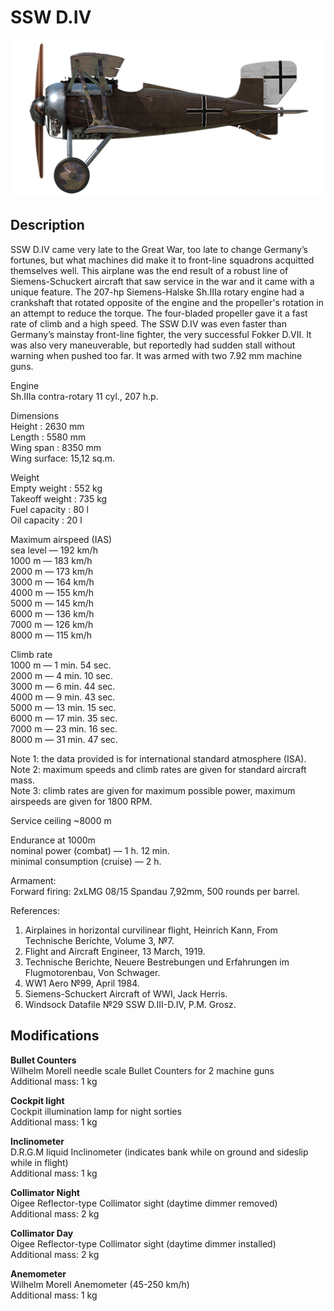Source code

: # SSW D.IV

![schuckertdiv](../images/planes/schuckertdiv.png)

## Description

SSW D.IV came very late to the Great War, too late to change Germany’s fortunes, but what machines did make it to front-line squadrons acquitted themselves well. This airplane was the end result of a robust line of Siemens-Schuckert aircraft that saw service in the war and it came with a unique feature. The 207-hp Siemens-Halske Sh.IIIa rotary engine had a crankshaft that rotated opposite of the engine and the propeller\'s rotation in an attempt to reduce the torque. The four-bladed propeller gave it a fast rate of climb and a high speed. The SSW D.IV was even faster than Germany’s mainstay front-line fighter, the very successful Fokker D.VII. It was also very maneuverable, but reportedly had sudden stall without warning when pushed too far. It was armed with two 7.92 mm machine guns.  
  
  
Engine  
Sh.IIIa contra-rotary 11 cyl., 207 h.p.  
  
Dimensions  
Height : 2630 mm  
Length : 5580 mm  
Wing span : 8350 mm  
Wing surface: 15,12 sq.m.  
  
Weight  
Empty weight : 552 kg  
Takeoff weight : 735 kg  
Fuel capacity : 80 l  
Oil capacity : 20 l  
  
Maximum airspeed (IAS)  
sea level — 192 km/h  
1000 m — 183 km/h  
2000 m — 173 km/h  
3000 m — 164 km/h  
4000 m — 155 km/h  
5000 m — 145 km/h  
6000 m — 136 km/h  
7000 m — 126 km/h  
8000 m — 115 km/h  
  
Climb rate  
1000 m — 1 min. 54 sec.  
2000 m — 4 min. 10 sec.  
3000 m — 6 min. 44 sec.  
4000 m — 9 min. 43 sec.  
5000 m — 13 min. 15 sec.  
6000 m — 17 min. 35 sec.  
7000 m — 23 min. 16 sec.  
8000 m — 31 min. 47 sec.  
  
Note 1: the data provided is for international standard atmosphere (ISA).  
Note 2: maximum speeds and climb rates are given for standard aircraft mass.  
Note 3: climb rates are given for maximum possible power, maximum airspeeds are given for 1800 RPM.  
  
Service ceiling ~8000 m  
  
Endurance at 1000m  
nominal power (combat) — 1 h. 12 min.  
minimal consumption (cruise) — 2 h.  
  
Armament:  
Forward firing: 2хLMG 08/15 Spandau 7,92mm, 500 rounds per barrel.  
  
References:  
1) Airplaines in horizontal curvilinear flight, Heinrich Kann, From Technische Berichte, Volume 3, №7.  
2) Flight and Aircraft Engineer, 13 March, 1919.  
3) Technische Berichte, Neuere Bestrebungen und Erfahrungen im Flugmotorenbau, Von Schwager.  
4) WW1 Aero №99, April 1984.  
5) Siemens-Schuckert Aircraft of WWI, Jack Herris.  
6) Windsock Datafile №29 SSW D.III-D.IV, P.M. Grosz.

## Modifications

**Bullet Counters**  
Wilhelm Morell needle scale Bullet Counters for 2 machine guns  
Additional mass: 1 kg

**Cockpit light**  
Cockpit illumination lamp for night sorties  
Additional mass: 1 kg

**Inclinometer**  
D.R.G.M liquid Inclinometer (indicates bank while on ground and sideslip while in flight)  
Additional mass: 1 kg

**Collimator Night**  
Oigee Reflector-type Collimator sight (daytime dimmer removed)  
Additional mass: 2 kg

**Collimator Day**  
Oigee Reflector-type Collimator sight (daytime dimmer installed)  
Additional mass: 2 kg

**Anemometer**  
Wilhelm Morell Anemometer (45-250 km/h)  
Additional mass: 1 kg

§ §

Problem statement » Leaving out the pictures, restate each line of the listing above verbatim, from the opening line to the line bearing "Length : 5580 mm", inclusive, and no more.

Task result »
Source code

: # SSW D.IV

![schuckertdiv](../images/planes/schuckertdiv.png)

## Description

SSW D.IV came very late to the Great War, too late to change Germany’s fortunes, but what machines did make it to front-line squadrons acquitted themselves well. This airplane was the end result of a robust line of Siemens-Schuckert aircraft that saw service in the war and it came with a unique feature. The 207-hp Siemens-Halske Sh.IIIa rotary engine had a crankshaft that rotated opposite of the engine and the propeller\'s rotation in an attempt to reduce the torque. The four-bladed propeller gave it a fast rate of climb and a high speed. The SSW D.IV was even faster than Germany’s mainstay front-line fighter, the very successful Fokker D.VII. It was also very maneuverable, but reportedly had sudden stall without warning when pushed too far. It was armed with two 7.92 mm machine guns.  
  
  
Engine  
Sh.IIIa contra-rotary 11 cyl., 207 h.p.  
  
Dimensions  
Height : 2630 mm  
Length : 5580 mm  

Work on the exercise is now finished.